Report: Driverless cars coming to Disney
3D printed shuttle directed by mobile app could soon transport tourists
Walt Disney World is reportedly planning to test driverless shuttles in the theme park. Later this year the shuttles are expected to transport Disney employees, with theme park guests expected to have access to the shuttles if those tests go well.
Self-driving cars made by Alphabet and Tesla are already on the roads in California, and Apple is set to test self-driving Lexus models there as well. But Disney is expected to conduct its tests in Florida rather than at Disneyland in California.
The company is said to be in advanced discussions with two different autonomous vehicle makers, one in the U.S. and one in France. France is home to the struggling Disneyland Paris theme park.
In the U.S., Disney is thought to be working with Local Motors of Phoenix. The company has developed a driverless shuttle called Olli powered by IBM’s Watson artificial intelligence software. Olli, which is built by 3D printers, works with a proprietary smartphone app called Modally that lets users book and pay online. The company is already running shuttles in the Washington, DC area.

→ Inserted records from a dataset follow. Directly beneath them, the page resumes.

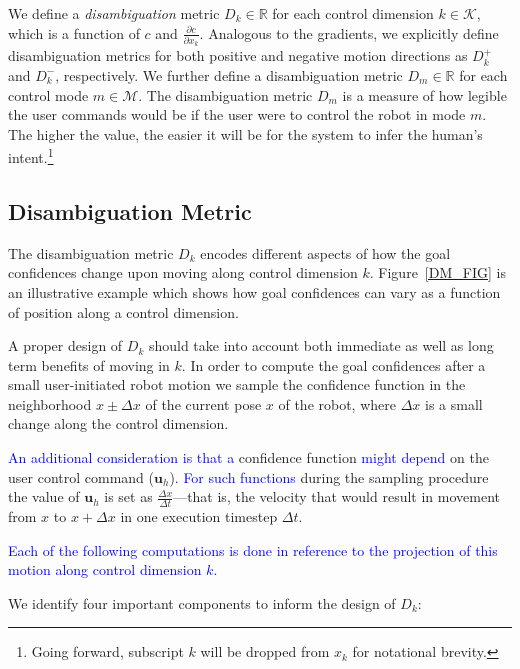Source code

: \documentclass[conference]{IEEEtran}
\begin{document}
We define a \textit{disambiguation} metric $D_{k}\in \mathbb{R}$ for each control dimension $k \in \mathcal{K}$, which is a function of $c$ and $\frac{\partial c}{\partial x_k}$. Analogous to the gradients, we explicitly define disambiguation metrics for both positive and negative motion directions as $D_{k}^{+}$ and $D_{k}^{-}$, respectively.
We further define a disambiguation metric $D_m \in \mathbb{R}$ for each control mode $m \in \mathcal{M}$.
The disambiguation metric $D_m$ is a measure of how legible the user commands would be if the user were to control the robot in mode $m$. The higher the value, the easier it will be for the system to infer the human's intent.\footnote{Going forward, subscript $k$ will be dropped from $x_k$ for notational brevity.} 

\subsection{Disambiguation Metric}\label{DM}

The disambiguation metric $D_{k}$ encodes different aspects of how the goal confidences change upon moving along control dimension $k$. Figure~\ref{DM_FIG} is an illustrative example which shows how goal confidences can vary as a function of position along a control dimension. 

A proper design of $D_{k}$ should take into account both immediate as well as long term benefits of moving in $k$. In order to compute the goal confidences after a small user-initiated robot motion we sample the confidence function in the neighborhood $x\pm\Delta x$ of the current pose $x$ of the robot, where $\Delta x$ is a small change along the control dimension. 
	
\textcolor{blue}{An additional consideration is that a} confidence function \textcolor{blue}{might depend} on the user control command ($\boldsymbol{u}_h$). \textcolor{blue}{For such functions} during the sampling procedure the value of $\boldsymbol{u}_h$ is set as $\frac{\Delta x}{\Delta t}$---that is, the velocity that would result in movement from $x$ to $x + \Delta x$ in one execution timestep $\Delta t$. 

\textcolor{blue}{Each of the following computations is done in reference to the projection of this motion along control dimension $k$.}

We identify four important components to inform the design of $D_{k}$:
 
\end{document}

Disney’s French partner is said to be Navya, which demonstrated its driverless shuttles at this year’s Consumer Electronics Show in Las Vegas. Navya describes its vehicle, called the Arma, as “an electric, intelligent and autonomous shuttle at the service of mobility.” The company says the driverless shuttle can transport up to 15 passengers and safely drive up to 45 kilometers per hour, which is less than 30 miles per hour. Navya’s customers and partners include Nanyang Technological University, Sales-Lentz, Transdev and Curtin University.